* _Your instructions_
Write out each line of the entries below that holds the word "English".

* _Data_

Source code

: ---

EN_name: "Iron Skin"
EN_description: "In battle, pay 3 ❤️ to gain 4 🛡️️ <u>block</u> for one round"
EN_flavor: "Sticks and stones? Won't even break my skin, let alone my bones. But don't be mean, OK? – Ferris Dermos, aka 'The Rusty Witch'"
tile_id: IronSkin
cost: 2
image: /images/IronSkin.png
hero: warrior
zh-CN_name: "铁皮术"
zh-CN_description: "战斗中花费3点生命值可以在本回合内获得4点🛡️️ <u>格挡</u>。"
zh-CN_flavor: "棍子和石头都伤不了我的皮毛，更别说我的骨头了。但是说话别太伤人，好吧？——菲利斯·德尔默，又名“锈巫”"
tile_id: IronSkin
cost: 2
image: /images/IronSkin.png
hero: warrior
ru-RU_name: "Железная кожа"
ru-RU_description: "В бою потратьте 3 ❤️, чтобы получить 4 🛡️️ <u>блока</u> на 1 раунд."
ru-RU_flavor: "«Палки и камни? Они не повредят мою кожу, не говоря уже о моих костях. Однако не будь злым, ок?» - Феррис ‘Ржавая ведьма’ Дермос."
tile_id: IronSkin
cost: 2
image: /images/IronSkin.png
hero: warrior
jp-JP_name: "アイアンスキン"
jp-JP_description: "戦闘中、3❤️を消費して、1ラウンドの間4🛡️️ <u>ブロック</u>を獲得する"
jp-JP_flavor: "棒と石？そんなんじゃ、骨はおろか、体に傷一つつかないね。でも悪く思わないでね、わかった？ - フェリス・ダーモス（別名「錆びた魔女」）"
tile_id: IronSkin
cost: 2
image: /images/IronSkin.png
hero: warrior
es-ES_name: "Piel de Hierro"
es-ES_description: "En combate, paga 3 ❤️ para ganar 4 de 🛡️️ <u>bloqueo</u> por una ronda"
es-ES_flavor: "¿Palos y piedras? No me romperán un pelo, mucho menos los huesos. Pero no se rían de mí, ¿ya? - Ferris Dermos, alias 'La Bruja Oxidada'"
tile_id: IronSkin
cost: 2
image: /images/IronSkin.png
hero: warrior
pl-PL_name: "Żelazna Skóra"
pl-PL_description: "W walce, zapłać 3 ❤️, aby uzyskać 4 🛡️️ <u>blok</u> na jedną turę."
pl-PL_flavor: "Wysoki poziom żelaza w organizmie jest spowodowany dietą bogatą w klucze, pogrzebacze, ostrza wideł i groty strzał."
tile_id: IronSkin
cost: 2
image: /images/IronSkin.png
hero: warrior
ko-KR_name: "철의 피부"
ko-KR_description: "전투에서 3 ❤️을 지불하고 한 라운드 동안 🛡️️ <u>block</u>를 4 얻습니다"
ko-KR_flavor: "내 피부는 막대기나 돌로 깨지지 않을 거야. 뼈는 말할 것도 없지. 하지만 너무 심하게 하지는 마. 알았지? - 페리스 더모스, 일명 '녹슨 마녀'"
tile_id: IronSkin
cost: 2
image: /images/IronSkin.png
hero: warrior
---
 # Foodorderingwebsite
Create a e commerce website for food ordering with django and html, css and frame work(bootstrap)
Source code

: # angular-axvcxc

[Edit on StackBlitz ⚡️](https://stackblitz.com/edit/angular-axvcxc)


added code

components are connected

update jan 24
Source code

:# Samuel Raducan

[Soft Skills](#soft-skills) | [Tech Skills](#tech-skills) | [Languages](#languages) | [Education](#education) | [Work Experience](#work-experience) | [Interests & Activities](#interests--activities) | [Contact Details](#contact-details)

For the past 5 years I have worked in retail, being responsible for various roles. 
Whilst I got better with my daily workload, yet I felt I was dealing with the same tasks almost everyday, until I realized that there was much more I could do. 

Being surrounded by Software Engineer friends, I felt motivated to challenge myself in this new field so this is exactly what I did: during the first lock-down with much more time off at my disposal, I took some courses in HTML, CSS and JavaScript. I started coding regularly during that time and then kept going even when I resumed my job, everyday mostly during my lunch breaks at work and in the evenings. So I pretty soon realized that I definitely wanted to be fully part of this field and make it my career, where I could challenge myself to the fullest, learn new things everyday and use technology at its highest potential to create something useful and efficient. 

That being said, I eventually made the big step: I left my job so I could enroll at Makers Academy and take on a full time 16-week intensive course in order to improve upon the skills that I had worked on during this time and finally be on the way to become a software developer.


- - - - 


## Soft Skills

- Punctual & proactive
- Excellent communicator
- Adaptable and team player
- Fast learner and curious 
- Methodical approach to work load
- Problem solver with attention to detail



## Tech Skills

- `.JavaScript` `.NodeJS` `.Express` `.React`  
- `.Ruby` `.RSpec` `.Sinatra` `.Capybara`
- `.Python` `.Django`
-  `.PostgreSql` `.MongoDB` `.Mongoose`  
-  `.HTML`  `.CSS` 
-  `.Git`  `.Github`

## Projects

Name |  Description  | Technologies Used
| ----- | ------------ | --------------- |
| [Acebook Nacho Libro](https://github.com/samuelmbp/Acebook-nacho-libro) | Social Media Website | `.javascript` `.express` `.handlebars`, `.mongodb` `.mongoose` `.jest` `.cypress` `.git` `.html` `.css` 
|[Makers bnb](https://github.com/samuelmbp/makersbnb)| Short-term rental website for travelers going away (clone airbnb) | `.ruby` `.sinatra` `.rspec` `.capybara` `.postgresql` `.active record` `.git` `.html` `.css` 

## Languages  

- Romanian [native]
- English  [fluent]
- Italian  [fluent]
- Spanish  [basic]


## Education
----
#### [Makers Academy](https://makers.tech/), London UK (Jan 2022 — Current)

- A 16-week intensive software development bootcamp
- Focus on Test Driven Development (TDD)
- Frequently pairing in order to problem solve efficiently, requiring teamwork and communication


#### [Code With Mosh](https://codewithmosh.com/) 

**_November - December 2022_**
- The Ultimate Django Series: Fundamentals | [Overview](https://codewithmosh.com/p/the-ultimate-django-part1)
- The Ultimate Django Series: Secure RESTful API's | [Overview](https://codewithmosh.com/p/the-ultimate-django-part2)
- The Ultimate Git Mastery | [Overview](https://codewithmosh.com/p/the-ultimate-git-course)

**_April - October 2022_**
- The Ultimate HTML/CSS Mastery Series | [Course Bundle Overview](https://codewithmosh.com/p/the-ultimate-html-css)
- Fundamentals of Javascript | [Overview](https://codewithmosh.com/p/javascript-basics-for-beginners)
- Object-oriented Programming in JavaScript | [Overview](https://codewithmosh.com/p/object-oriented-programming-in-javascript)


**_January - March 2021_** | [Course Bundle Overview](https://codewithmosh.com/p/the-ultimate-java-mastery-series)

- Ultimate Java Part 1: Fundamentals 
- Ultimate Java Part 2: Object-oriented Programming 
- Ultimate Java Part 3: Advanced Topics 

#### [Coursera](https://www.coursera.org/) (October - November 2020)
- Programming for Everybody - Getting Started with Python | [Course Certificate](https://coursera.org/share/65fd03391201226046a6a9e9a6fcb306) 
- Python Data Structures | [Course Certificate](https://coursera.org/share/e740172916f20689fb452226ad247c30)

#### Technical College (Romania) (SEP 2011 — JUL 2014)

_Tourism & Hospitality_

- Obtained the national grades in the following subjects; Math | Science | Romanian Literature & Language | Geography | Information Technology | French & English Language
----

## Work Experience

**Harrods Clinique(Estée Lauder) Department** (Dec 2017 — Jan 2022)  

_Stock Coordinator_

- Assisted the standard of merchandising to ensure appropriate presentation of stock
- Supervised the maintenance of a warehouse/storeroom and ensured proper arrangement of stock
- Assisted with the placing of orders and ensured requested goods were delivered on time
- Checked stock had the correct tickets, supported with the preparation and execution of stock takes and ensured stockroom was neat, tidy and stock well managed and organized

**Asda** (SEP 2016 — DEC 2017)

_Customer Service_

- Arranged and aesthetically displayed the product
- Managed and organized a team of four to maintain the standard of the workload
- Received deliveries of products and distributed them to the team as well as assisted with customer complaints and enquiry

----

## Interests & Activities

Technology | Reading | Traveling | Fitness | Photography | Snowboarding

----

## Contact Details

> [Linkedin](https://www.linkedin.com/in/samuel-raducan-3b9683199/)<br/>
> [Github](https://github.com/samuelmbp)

* _Written answer_
- English  [fluent]
- Obtained the national grades in the following subjects; Math | Science | Romanian Literature & Language | Geography | Information Technology | French & English Language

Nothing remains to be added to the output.